Back then, international technicians were prized additions to any production—“a foreigner’s eye on India” was practically a pitch in itself. But the landscape shifted as India grew more confident about its own identity. Slowly, our cultural sensibilities entered both craft and technique. We embraced our emotional depth and our peculiarities; what was once softened became a creative strength. Suddenly, a local eye on a local world began drawing global attention.
This creative evolution mirrored India’s emergence as a global cultural force. Authentic, intimate storytelling began resonating with a more discerning audience. Traditional formats—the full-page ad, the billboard, the 30-second spot—stopped being essential for brand-building. Honesty became connection. But this freedom demanded responsibility: the old gatekeepers were fading, yet owning one’s voice required courage, stamina and clarity. I realised that true luxury was rooted in identity—and identity thrived only in authenticity.

Photography entered my life softly in 2008 and grew into an unexpected anchor. Walking the city’s streets became a release from studio confines and strict briefs.
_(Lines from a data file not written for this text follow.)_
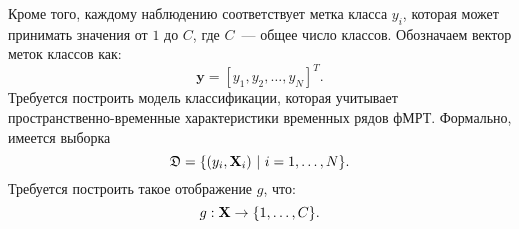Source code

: Кроме того, каждому наблюдению соответствует метка класса $y_i$, которая может принимать значения от $1$ до $C$, где $C$~--- общее число классов. Обозначаем вектор меток классов как:
$$\bm{y} = [y_1, y_2, \ldots, y_N]^T.$$
Требуется построить модель классификации, которая учитывает\\ пространственно-временные характеристики временных рядов фМРТ. Формально, имеется выборка 
\[ \mathfrak{D} = \{(y_i, \mathbf{X}_i) \ | \ i = 1, \ldots, N \}. \]
Требуется построить такое отображение $g$, что:
\[g: \mathbf{X} \rightarrow \{1,\dots, C\}.\] 

\newpage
While big productions had their own thrill, nothing matched the peace of responding instinctively to everyday life. Working without scripts, expectations or deadlines became a profound luxury—one that shaped my artistic voice.
In 2021, my first monograph, The Opium of Time, went to press. It was my first real act of belief—trusting that my inner world could resonate with others. The risk paid off. Around the same time, my long-term work at the Mahalakshmi Racecourse gathered weight. With the monograph selling out, I felt ready to begin a new photographic narrative, RACEDAY. That step—pure, intuitive—opened the door to an unexpected long-term partnership.
I found a similar conviction and energy when I began collaborating with Sabyasachi. Though the worlds I captured for him were far from the anonymity of the streets, they shared the same unpredictability and pulse. Our shared approach was to observe and document without agenda. Nearly three years later, we have built a vast body of work, including his 25th anniversary campaign shot on the streets of Kolkata—the perfect intersection of our sensibilities.
He celebrates creativity at every level—from senior team members to local artisans. He nurtures people, and with his trust, I grew more comfortable in my own skin. As my responsibilities expanded, I realised how deeply my global exposure, education abroad and early travels shaped this partnership. He offered me an immense canvas—Kolkata’s streets, New York’s glamorous parties, intimate moments from his creative process—while framing deeply local narratives for a global audience. It was a world I instinctively understood.

When I reflect on this journey, it still feels slightly unreal. But I’ve learned that when a camera rests in my hands, the noise inside me falls silent. I surrender, I trust, and silence becomes my guide—allowing me to record local narratives ready for global eyes.
I’ve often wondered what luxury truly means. Ultimately, it is this silence—the rare state of flow where instinct leads and the shutter follows. And what greater luxury exists than earning the privilege to speak in a voice that finally feels like your own?